> [WORK ORDER]: Every line from the one that contains "van de naam van" to the end of the material below should be output exactly, with both ends included and nothing else.

> [DATASET RECORDS]:
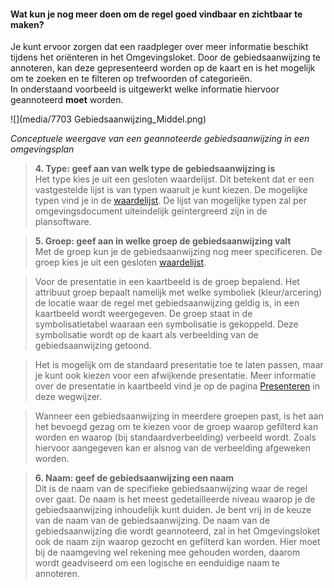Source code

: ﻿#### Wat kun je nog meer doen om de regel goed vindbaar en zichtbaar te maken?

Je kunt ervoor zorgen dat een raadpleger over meer informatie beschikt tijdens het oriënteren in het Omgevingsloket. Door de gebiedsaanwijzing te annoteren, kan deze gepresenteerd worden op de kaart en 
is het mogelijk om te zoeken en te filteren op trefwoorden of categorieën.  
In onderstaand voorbeeld is uitgewerkt welke informatie hiervoor geannoteerd **moet** worden.

![](media/7703 Gebiedsaanwijzing_Middel.png)

*Conceptuele weergave van een geannoteerde gebiedsaanwijzing in een omgevingsplan*

>   **4. Type: geef aan van welk type de gebiedsaanwijzing is**  
>   Het type kies je uit een gesloten waardelijst. Dit betekent dat
>   er een vastgestelde lijst is van typen waaruit je kunt kiezen.
>   De mogelijke typen vind je in de [waardelijst](https://stelselcatalogus.omgevingswet.overheid.nl/waardelijstenpagina).
>   De lijst van mogelijke typen zal per omgevingsdocument uiteindelijk geïntergreerd
>   zijn in de plansoftware.

>   **5. Groep: geef aan in welke groep de gebiedsaanwijzing valt**  
>   Met de groep kun je de gebiedsaanwijzing nog meer specificeren. De groep kies je uit een 
>   gesloten [waardelijst](https://stelselcatalogus.omgevingswet.overheid.nl/waardelijstenpagina). 

>   Voor de presentatie in een kaartbeeld is de groep bepalend.
>   Het attribuut groep bepaalt namelijk met welke symboliek (kleur/arcering) de
>   locatie waar de regel met gebiedsaanwijzing geldig is, in een kaartbeeld wordt
>   weergegeven. De groep staat in de symbolisatietabel waaraan
>   een symbolisatie is gekoppeld. Deze symbolisatie wordt op de kaart als
>   verbeelding van de gebiedsaanwijzing getoond.

>   Het is mogelijk om de standaard presentatie toe te laten passen, maar je
>   kunt ook kiezen voor een afwijkende presentatie. Meer informatie over de
>   presentatie in kaartbeeld vind je op de pagina [Presenteren](/presenteren)
>   in deze wegwijzer.

>   Wanneer een gebiedsaanwijzing in meerdere groepen past, is het aan het bevoegd gezag 
>   om te kiezen voor de groep waarop gefilterd kan worden en waarop (bij 
>   standaardverbeelding) verbeeld wordt. Zoals hiervoor aangegeven kan er 
>   alsnog van de verbeelding afgeweken worden.

>   **6. Naam: geef de gebiedsaanwijzing een naam**  
>   Dit is de naam van de specifieke gebiedsaanwijzing waar de regel over gaat. De naam is het meest gedetailleerde niveau waarop
>   je de gebiedsaanwijzing inhoudelijk kunt duiden. Je bent vrij in de keuze van de naam van 
>   de gebiedsaanwijzing. De naam van de gebiedsaanwijzing die wordt geannoteerd, zal in het Omgevingsloket ook de naam zijn waarop 
>   gezocht en gefilterd kan worden. Hier moet bij de naamgeving wel rekening mee gehouden worden, daarom
>   wordt geadviseerd om een logische en eenduidige naam te annoteren.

> [ANSWER BOX]:
>   je de gebiedsaanwijzing inhoudelijk kunt duiden. Je bent vrij in de keuze van de naam van 
>   de gebiedsaanwijzing. De naam van de gebiedsaanwijzing die wordt geannoteerd, zal in het Omgevingsloket ook de naam zijn waarop 
>   gezocht en gefilterd kan worden. Hier moet bij de naamgeving wel rekening mee gehouden worden, daarom
>   wordt geadviseerd om een logische en eenduidige naam te annoteren.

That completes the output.